Senate Passes Lanza's Bill to Increase Port Authority Accountabi​Lity

Andrew J Lanza

March 15, 2012

 Legislation Seeks To Reform Organizational Deficiencies

The New York State Senate today passed legislation to ensure the
proper functioning of the Port Authority of New York and New Jersey as an
open, transparent and accountable interstate authority. The bill (S.5878)
is named the Port Authority of New York and New Jersey Transparency and
Accountability Act and is sponsored by Senator Andrew Lanza (R-I, Staten
Island).
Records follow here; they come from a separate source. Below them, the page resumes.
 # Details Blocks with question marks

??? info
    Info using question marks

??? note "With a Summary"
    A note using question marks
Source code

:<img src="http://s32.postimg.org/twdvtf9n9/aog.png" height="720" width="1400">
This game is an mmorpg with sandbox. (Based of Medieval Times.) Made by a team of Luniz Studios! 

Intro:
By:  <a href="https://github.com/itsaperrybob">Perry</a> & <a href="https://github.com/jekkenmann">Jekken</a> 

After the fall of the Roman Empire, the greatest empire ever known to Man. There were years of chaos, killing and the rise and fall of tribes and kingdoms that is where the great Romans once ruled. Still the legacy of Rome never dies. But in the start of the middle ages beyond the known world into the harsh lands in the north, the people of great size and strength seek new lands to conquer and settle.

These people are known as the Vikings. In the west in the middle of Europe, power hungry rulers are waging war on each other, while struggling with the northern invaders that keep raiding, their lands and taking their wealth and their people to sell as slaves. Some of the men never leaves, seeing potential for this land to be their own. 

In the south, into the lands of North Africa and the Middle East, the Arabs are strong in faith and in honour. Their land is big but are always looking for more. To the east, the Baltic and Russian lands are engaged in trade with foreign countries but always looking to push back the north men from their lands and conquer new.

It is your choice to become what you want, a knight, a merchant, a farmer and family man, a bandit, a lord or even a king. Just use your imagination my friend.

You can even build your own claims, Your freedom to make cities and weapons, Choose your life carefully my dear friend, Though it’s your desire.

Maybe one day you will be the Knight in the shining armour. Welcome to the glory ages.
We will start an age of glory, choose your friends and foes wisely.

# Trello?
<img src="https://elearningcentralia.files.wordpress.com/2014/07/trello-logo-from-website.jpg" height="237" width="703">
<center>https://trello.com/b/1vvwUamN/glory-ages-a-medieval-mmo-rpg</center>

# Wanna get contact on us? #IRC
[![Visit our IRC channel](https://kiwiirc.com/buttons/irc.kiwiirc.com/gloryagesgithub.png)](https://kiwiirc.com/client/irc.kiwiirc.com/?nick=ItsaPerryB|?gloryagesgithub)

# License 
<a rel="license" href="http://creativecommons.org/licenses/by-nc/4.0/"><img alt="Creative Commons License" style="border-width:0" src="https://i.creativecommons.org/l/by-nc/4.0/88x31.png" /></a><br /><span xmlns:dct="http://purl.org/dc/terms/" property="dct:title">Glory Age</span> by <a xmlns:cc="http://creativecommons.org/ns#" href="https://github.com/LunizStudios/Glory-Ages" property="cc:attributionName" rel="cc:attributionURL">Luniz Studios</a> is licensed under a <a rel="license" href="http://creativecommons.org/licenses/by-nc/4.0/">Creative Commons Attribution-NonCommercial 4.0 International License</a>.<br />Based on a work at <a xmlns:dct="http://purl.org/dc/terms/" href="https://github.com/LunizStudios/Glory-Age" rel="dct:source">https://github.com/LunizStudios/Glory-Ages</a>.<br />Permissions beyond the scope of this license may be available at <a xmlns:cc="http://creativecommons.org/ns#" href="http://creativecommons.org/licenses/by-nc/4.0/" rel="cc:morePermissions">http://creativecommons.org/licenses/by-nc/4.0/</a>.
The Act is part of a bipartisan, bi-state effort designed to
create a new system of accountability at the Port Authority.

      “With passage of this legislation in the New York Senate, we are one
step closer to bringing urgently needed reforms to the Port Authority
requiring more open, transparent and accountable operations,” said Senator
Andrew Lanza.

       “The Port Authority is in desperate need of reform so that the New
Yorkers who depend on the services it provides can be assured that it is
operating in a proper and fiscally responsible way,” Senate Majority Leader
Dean G. Skelos said. “This bill would help reduce unnecessary costs and
achieve the transparency and accountability that the Authority obviously
needs and that the public rightly deserves.”
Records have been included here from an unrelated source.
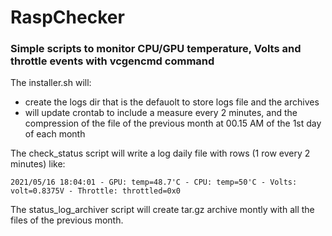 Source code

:# RaspChecker
### Simple scripts to monitor CPU/GPU temperature, Volts and throttle events with vcgencmd command

The installer.sh will:
- create the logs dir that is the defauolt to store logs file and the archives
- will update crontab to include a measure every 2 minutes, and the compression of the file of the previous month at 00.15 AM of the 1st day of each month

The check_status script will write a log daily file with rows (1 row every 2 minutes) like: 

`2021/05/16 18:04:01 - GPU: temp=48.7'C - CPU: temp=50'C - Volts: volt=0.8375V - Throttle: throttled=0x0`

The status_log_archiver script will create tar.gz archive montly with all the files of the previous month.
     A  scathing  preliminary  audit report issued by the Port Authority’s
consulting  firm  last  month  found  the Authority to be a “challenged and
dysfunctional   organization  suffering  from  poorly  coordinated  capital
planning,  insufficient  cost  controls,  and  a  lack  of  transparent and
effective  oversight.”  The audit confirmed that the agency is in need of a
complete top to bottom organizational redesign, however, laws governing the
bi-state  agency  do  not  take  effect  until New Jersey and New York have
enacted substantively identical legislation.

       The legislation would:
  ·    Require an independent auditing of the Port Authority;
  ·    Lay out specific requirements for open public meetings and
     publication of minutes of meetings of the Board of Commissioners;
  ·    Establish specific requirements for public hearings to be held in the
     port district of New York and New Jersey to discuss any proposed
  ·    fee, toll, charge, or fare increase;
  ·    Establish Audit, Finance and Governance Committees;
  ·    Require financial disclosures and training for Commissioners and
     certification of those disclosures by the Chairman, Vice-Chairman of
     the Board of Commissioners of the Port Authority and the Executive
     Director, Deputy Executive Director, and the Chief Financial Officer
     of the Port Authority; and
  ·    Create a fiduciary responsibility for Commissioners.

     “The Port Authority is in need of a complete top to bottom
organizational redesign which is precisely what the legislation that myself
and Assemblyman Cusick, together with our New Jersey counterparts, have put
forth in our respective Legislatures,” said Lanza. “This measure is
necessary in order to rein in the waste and abuse that have gone unchecked
for far too long. Toll payers shouldn't be forced to suffer for the Port
Authority's lack of oversight, insufficient cost controls and poor capital
planning.”

     The bill will be sent to the Assembly. It is also expected to pass in
the New Jersey Legislature this week.